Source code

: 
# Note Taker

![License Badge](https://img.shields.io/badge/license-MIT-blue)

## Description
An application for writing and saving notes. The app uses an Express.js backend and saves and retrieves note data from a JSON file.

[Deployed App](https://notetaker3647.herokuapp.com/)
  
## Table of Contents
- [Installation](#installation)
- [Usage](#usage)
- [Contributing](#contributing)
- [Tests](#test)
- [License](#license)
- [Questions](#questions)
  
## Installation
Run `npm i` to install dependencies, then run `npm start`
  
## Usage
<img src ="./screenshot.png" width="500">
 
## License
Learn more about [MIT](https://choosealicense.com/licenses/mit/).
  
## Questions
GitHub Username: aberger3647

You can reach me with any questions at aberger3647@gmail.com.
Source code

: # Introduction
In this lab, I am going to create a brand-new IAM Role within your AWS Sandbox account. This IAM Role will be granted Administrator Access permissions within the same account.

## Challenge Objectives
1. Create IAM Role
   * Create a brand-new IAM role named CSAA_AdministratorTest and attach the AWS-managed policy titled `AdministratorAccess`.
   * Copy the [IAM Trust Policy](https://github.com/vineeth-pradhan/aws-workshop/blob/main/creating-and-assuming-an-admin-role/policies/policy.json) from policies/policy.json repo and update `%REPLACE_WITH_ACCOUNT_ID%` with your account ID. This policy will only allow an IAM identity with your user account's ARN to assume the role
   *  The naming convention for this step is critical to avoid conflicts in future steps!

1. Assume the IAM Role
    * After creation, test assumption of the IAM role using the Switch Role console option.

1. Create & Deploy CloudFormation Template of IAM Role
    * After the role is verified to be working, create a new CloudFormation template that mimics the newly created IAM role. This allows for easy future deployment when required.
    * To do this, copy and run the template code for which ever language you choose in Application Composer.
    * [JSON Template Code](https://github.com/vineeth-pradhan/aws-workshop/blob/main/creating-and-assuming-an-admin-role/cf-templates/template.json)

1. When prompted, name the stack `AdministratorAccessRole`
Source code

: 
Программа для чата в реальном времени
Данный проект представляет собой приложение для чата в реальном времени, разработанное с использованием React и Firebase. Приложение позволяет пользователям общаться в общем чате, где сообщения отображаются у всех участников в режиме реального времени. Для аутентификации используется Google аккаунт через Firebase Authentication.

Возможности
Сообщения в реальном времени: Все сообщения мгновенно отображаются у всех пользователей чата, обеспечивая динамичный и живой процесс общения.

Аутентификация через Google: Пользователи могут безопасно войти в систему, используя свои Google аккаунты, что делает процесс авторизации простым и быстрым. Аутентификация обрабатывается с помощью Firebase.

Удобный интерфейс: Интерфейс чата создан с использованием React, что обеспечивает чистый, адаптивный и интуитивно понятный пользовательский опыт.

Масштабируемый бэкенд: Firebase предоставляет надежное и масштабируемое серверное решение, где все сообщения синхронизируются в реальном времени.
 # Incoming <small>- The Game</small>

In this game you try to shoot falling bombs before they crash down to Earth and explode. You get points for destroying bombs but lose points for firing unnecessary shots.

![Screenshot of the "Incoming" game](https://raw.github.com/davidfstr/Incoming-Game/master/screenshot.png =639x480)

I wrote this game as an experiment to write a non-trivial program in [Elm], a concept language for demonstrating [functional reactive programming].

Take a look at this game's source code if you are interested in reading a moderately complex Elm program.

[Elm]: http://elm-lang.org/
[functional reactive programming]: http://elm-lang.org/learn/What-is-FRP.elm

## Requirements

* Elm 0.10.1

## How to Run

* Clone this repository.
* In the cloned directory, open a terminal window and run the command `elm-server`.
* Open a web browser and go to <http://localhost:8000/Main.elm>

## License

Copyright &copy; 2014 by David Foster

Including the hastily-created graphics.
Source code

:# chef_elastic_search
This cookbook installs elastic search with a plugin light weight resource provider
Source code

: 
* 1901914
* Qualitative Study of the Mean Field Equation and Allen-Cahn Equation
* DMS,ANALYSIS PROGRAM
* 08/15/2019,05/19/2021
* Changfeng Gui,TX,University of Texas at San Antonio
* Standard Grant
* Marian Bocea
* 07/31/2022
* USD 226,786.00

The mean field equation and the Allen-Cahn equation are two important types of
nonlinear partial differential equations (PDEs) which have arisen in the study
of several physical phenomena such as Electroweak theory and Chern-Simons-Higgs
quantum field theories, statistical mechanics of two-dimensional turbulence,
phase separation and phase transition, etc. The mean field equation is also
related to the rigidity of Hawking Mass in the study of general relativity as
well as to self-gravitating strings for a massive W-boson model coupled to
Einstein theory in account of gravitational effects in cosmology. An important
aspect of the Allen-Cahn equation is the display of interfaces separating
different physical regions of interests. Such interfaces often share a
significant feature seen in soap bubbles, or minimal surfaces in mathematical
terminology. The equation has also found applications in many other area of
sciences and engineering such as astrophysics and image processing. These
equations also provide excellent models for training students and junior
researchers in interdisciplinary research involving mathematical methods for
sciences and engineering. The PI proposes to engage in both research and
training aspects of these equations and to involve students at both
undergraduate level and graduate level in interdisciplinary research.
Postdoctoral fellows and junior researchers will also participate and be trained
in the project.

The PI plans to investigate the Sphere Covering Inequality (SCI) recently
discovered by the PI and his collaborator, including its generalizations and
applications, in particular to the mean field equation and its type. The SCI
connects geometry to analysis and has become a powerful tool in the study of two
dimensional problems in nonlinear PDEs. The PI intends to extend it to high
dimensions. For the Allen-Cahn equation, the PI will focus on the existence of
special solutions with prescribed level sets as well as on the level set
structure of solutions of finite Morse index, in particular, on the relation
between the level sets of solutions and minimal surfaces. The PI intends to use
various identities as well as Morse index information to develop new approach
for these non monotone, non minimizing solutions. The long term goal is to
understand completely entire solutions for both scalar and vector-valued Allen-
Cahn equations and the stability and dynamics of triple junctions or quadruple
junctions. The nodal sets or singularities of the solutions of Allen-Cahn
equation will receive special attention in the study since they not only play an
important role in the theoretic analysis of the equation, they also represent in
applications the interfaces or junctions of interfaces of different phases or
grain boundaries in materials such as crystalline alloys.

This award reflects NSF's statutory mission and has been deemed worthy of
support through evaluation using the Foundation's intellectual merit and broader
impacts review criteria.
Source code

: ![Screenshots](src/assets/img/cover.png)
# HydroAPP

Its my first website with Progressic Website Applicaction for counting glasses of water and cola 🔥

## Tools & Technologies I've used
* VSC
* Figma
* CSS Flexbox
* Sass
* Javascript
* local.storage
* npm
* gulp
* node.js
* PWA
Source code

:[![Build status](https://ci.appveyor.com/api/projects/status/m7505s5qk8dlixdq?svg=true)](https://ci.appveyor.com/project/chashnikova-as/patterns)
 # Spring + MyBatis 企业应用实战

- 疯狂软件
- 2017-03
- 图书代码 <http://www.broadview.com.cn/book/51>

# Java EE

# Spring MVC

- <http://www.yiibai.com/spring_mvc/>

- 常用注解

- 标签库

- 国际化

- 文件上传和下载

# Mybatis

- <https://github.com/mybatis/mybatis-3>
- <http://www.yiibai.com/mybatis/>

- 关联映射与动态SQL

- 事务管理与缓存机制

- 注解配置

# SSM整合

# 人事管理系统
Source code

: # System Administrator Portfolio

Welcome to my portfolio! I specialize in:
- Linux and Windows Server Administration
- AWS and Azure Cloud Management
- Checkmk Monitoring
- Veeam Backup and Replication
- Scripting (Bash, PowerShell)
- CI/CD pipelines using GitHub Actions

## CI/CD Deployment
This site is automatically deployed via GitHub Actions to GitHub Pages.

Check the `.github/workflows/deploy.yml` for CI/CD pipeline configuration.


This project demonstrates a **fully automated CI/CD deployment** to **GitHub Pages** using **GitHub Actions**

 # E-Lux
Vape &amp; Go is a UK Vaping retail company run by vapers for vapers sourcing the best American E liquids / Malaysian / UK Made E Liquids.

Required action: Repeat exactly the lines of the data from the first one through the line with "- [License](#license)", both of them included.

Answer section:
Source code

: 
# Note Taker

![License Badge](https://img.shields.io/badge/license-MIT-blue)

## Description
An application for writing and saving notes. The app uses an Express.js backend and saves and retrieves note data from a JSON file.

[Deployed App](https://notetaker3647.herokuapp.com/)
  
## Table of Contents
- [Installation](#installation)
- [Usage](#usage)
- [Contributing](#contributing)
- [Tests](#test)
- [License](#license)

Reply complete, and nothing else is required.